MIO Partners, a subsidiary of management consulting firm McKinsey & Company, has agreed to pay an $18 million fine for failing to have written policies and procedures that would prevent MIO from benefiting from inside information, the SEC stated in a filing Friday.

According to the filing, from at least 2015 to 2020 MIO, which provides investment options exclusively to current and former McKinsey partners and employees, had no policies in place to prevent the misuse of material non-public information. Active McKinsey partners who were on MIO’s Investments Committee had access to non-public information gleaned from their consulting work on behalf of clients, and those same partners had information on MIO’s investments when working with consulting clients.

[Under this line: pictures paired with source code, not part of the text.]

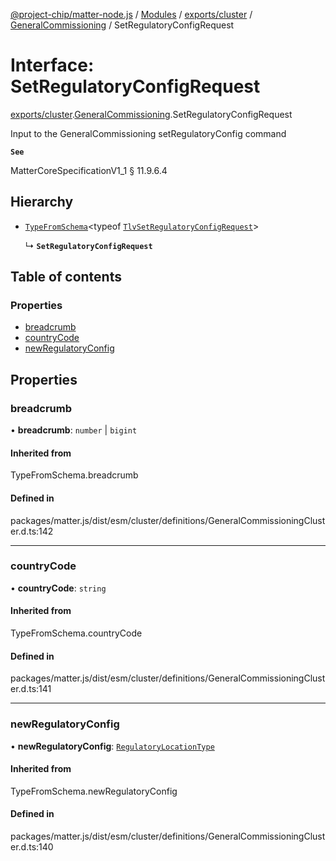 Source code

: [@project-chip/matter-node.js](../README.md) / [Modules](../modules.md) / [exports/cluster](../modules/exports_cluster.md) / [GeneralCommissioning](../modules/exports_cluster.GeneralCommissioning.md) / SetRegulatoryConfigRequest

# Interface: SetRegulatoryConfigRequest

[exports/cluster](../modules/exports_cluster.md).[GeneralCommissioning](../modules/exports_cluster.GeneralCommissioning.md).SetRegulatoryConfigRequest

Input to the GeneralCommissioning setRegulatoryConfig command

**`See`**

MatterCoreSpecificationV1_1 § 11.9.6.4

## Hierarchy

- [`TypeFromSchema`](../modules/exports_tlv.md#typefromschema)\<typeof [`TlvSetRegulatoryConfigRequest`](../modules/exports_cluster.GeneralCommissioning.md#tlvsetregulatoryconfigrequest)\>

  ↳ **`SetRegulatoryConfigRequest`**

## Table of contents

### Properties

- [breadcrumb](exports_cluster.GeneralCommissioning.SetRegulatoryConfigRequest.md#breadcrumb)
- [countryCode](exports_cluster.GeneralCommissioning.SetRegulatoryConfigRequest.md#countrycode)
- [newRegulatoryConfig](exports_cluster.GeneralCommissioning.SetRegulatoryConfigRequest.md#newregulatoryconfig)

## Properties

### breadcrumb

• **breadcrumb**: `number` \| `bigint`

#### Inherited from

TypeFromSchema.breadcrumb

#### Defined in

packages/matter.js/dist/esm/cluster/definitions/GeneralCommissioningCluster.d.ts:142

___

### countryCode

• **countryCode**: `string`

#### Inherited from

TypeFromSchema.countryCode

#### Defined in

packages/matter.js/dist/esm/cluster/definitions/GeneralCommissioningCluster.d.ts:141

___

### newRegulatoryConfig

• **newRegulatoryConfig**: [`RegulatoryLocationType`](../enums/exports_cluster.GeneralCommissioning.RegulatoryLocationType.md)

#### Inherited from

TypeFromSchema.newRegulatoryConfig

#### Defined in

packages/matter.js/dist/esm/cluster/definitions/GeneralCommissioningCluster.d.ts:140
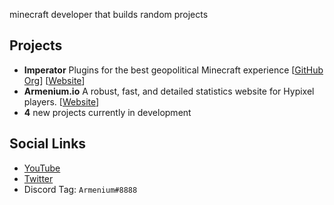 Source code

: minecraft developer that builds random projects

## Projects
- **Imperator** Plugins for the best geopolitical Minecraft experience \[[GitHub Org](https://github.com/Imperator-Network)\] \[[Website](https://www.imperator.network)\]
- **Armenium.io** A robust, fast, and detailed statistics website for Hypixel players. \[[Website](https://www.armenium.io)\]
- **4** new projects currently in development

## Social Links
- [YouTube](https://www.youtube.com/Armenium)
- [Twitter](https://www.twitter.com/ArmeniumYT)
- Discord Tag: `Armenium#8888`
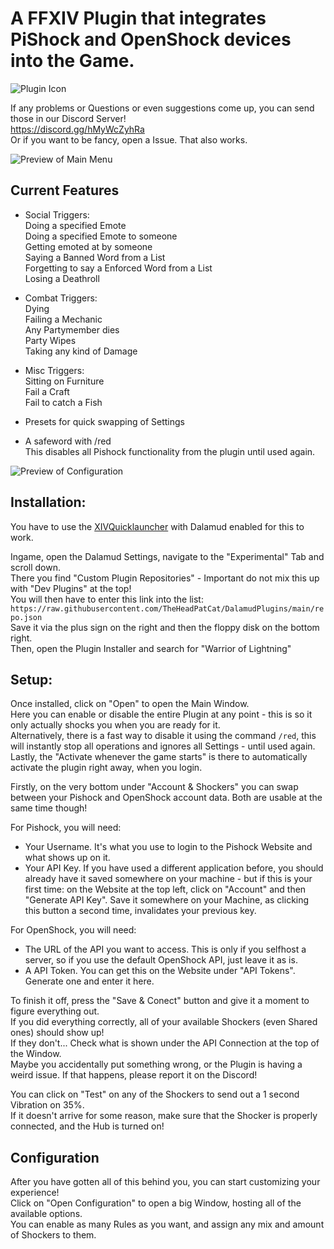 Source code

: 


# A FFXIV Plugin that integrates PiShock and OpenShock devices into the Game.

![Plugin Icon](etc/iconSmall.png)

If any problems or Questions or even suggestions come up, you can send those in our Discord Server!  
https://discord.gg/hMyWcZyhRa  
Or if you want to be fancy, open a Issue. That also works.  
  
![Preview of Main Menu](etc/preview.png)
  
## Current Features
 - Social Triggers:  
 Doing a specified Emote  
 Doing a specified Emote to someone  
 Getting emoted at by someone  
 Saying a Banned Word from a List  
 Forgetting to say a Enforced Word from a List  
 Losing a Deathroll  
 
 - Combat Triggers:  
 Dying  
 Failing a Mechanic  
 Any Partymember dies  
 Party Wipes  
 Taking any kind of Damage  

 - Misc Triggers:  
 Sitting on Furniture  
 Fail a Craft  
 Fail to catch a Fish  

- Presets for quick swapping of Settings    

- A safeword with /red  
  This disables all Pishock functionality from the plugin until used again.
  
  
![Preview of Configuration](etc/configPreview.png)
  
  
## Installation:  
  
You have to use the [XIVQuicklauncher](https://goatcorp.github.io/) with Dalamud enabled for this to work.  
  
Ingame, open the Dalamud Settings, navigate to the "Experimental" Tab and scroll down.  
There you find "Custom Plugin Repositories" - Important do not mix this up with "Dev Plugins" at the top!  
You will then have to enter this link into the list:  
`https://raw.githubusercontent.com/TheHeadPatCat/DalamudPlugins/main/repo.json`  
Save it via the plus sign on the right and then the floppy disk on the bottom right.  
Then, open the Plugin Installer and search for "Warrior of Lightning"  
  
  
## Setup:  
  
Once installed, click on "Open" to open the Main Window.  
Here you can enable or disable the entire Plugin at any point - this is so it only actually shocks you when you are ready for it.  
Alternatively, there is a fast way to disable it using the command `/red`, this will instantly stop all operations and ignores all Settings - until used again.  
Lastly, the "Activate whenever the game starts" is there to automatically activate the plugin right away, when you login.  
  
Firstly, on the very bottom under "Account & Shockers" you can swap between your Pishock and OpenShock account data. Both are usable at the same time though!  
  
For Pishock, you will need:  
- Your Username. It's what you use to login to the Pishock Website and what shows up on it.  
- Your API Key. If you have used a different application before, you should already have it saved somewhere on your machine - but if this is your first time: on the Website at the top left, click on "Account" and then "Generate API Key". Save it somewhere on your Machine, as clicking this button a second time, invalidates your previous key.  
  
For OpenShock, you will need:  
- The URL of the API you want to access. This is only if you selfhost a server, so if you use the default OpenShock API, just leave it as is.  
- A API Token. You can get this on the Website under "API Tokens". Generate one and enter it here.  

To finish it off, press the "Save & Conect" button and give it a moment to figure everything out.  
If you did everything correctly, all of your available Shockers (even Shared ones) should show up!  
If they don't... Check what is shown under the API Connection at the top of the Window.  
Maybe you accidentally put something wrong, or the Plugin is having a weird issue. If that happens, please report it on the Discord!  
  
You can click on "Test" on any of the Shockers to send out a 1 second Vibration on 35%.  
If it doesn't arrive for some reason, make sure that the Shocker is properly connected, and the Hub is turned on!  

## Configuration

After you have gotten all of this behind you, you can start customizing your experience!  
Click on "Open Configuration" to open a big Window, hosting all of the available options.  
You can enable as many Rules as you want, and assign any mix and amount of Shockers to them.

“Allowing active McKinsey partners, individuals who had access to MNPI (material non-public information) about issuers in which MIO funds were invested, to oversee and monitor MIO’s investment decisions presented an ongoing risk of misuse of MNPI,” the filing stated. “MIO did not have policies and procedures reasonably designed to address the risks associated with its organizational structure.”

A prepared statement issued by an  MIO spokesperson said the company “is pleased to have resolved this matter relating to the design and implementation of its historical policies and procedures. It is important to note that the order does not identify any misuse of material non-public information by either MIO or McKinsey.”

MIO has been a registered investment advisor since 1992 and reported total regulatory assets under management of $31 billion as of the end of 2020, the filing said. McKinsey is a global management company headquartered in New York that provides consulting to public companies and other entities that issue securities, as well as to broker-dealers and investment advisors.

Although 90% of MIO’s assets are invested indirectly through third-party managers who invest at their own discretion, 10% of assets are invested directly through the buying and selling of securities, directed by an investment committee made up of active McKinsey partners, according to the SEC.

“As McKinsey consultants, investments committee members were routinely privy to MNPI relating to, for example, financial results, planned bankruptcy filings, mergers and acquisitions, product pipelines and funding efforts, and material changes in senior management,” the SEC filing said. “Investments committee members also possessed and had access to MIO MNPI as a result of their participation on the board and its committees. ... [They] were aware of MNPI regarding MIO’s investment strategies, concentration limits, risk limits and third-party manager allocations, and had access to MIO’s holdings.”

This situation left the firm vulnerable to the risk inherent in not having written policies and procedures that were reasonably designed to prevent misuse of non-public information, whether it flowed from McKinsey clients to MIO or from MIO to McKinsey clients, according to the filing. In some examples, the investment committee approved allocation changes to some of the third-party managers amounting to tens of millions of dollars when it was known that the managers were heavily invested in companies McKinsey was providing consulting services to, the SEC said.